--- START ---
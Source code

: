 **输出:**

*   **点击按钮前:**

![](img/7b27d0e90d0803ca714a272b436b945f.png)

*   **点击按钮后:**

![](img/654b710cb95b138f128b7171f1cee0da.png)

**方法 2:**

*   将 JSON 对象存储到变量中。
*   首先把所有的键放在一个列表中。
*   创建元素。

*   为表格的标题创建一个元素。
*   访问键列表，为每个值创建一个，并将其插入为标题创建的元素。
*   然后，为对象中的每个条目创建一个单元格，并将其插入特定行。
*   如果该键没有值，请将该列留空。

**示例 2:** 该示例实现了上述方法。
--- END ---
### Your objective
Retype the material in full. Keep every character as it is.

### Solution to this exercise
Source code

: **输出:**

*   **点击按钮前:**

![](img/7b27d0e90d0803ca714a272b436b945f.png)

*   **点击按钮后:**

![](img/654b710cb95b138f128b7171f1cee0da.png)

**方法 2:**

*   将 JSON 对象存储到变量中。
*   首先把所有的键放在一个列表中。
*   创建元素。

*   为表格的标题创建一个元素。
*   访问键列表，为每个值创建一个，并将其插入为标题创建的元素。
*   然后，为对象中的每个条目创建一个单元格，并将其插入特定行。
*   如果该键没有值，请将该列留空。

**示例 2:** 该示例实现了上述方法。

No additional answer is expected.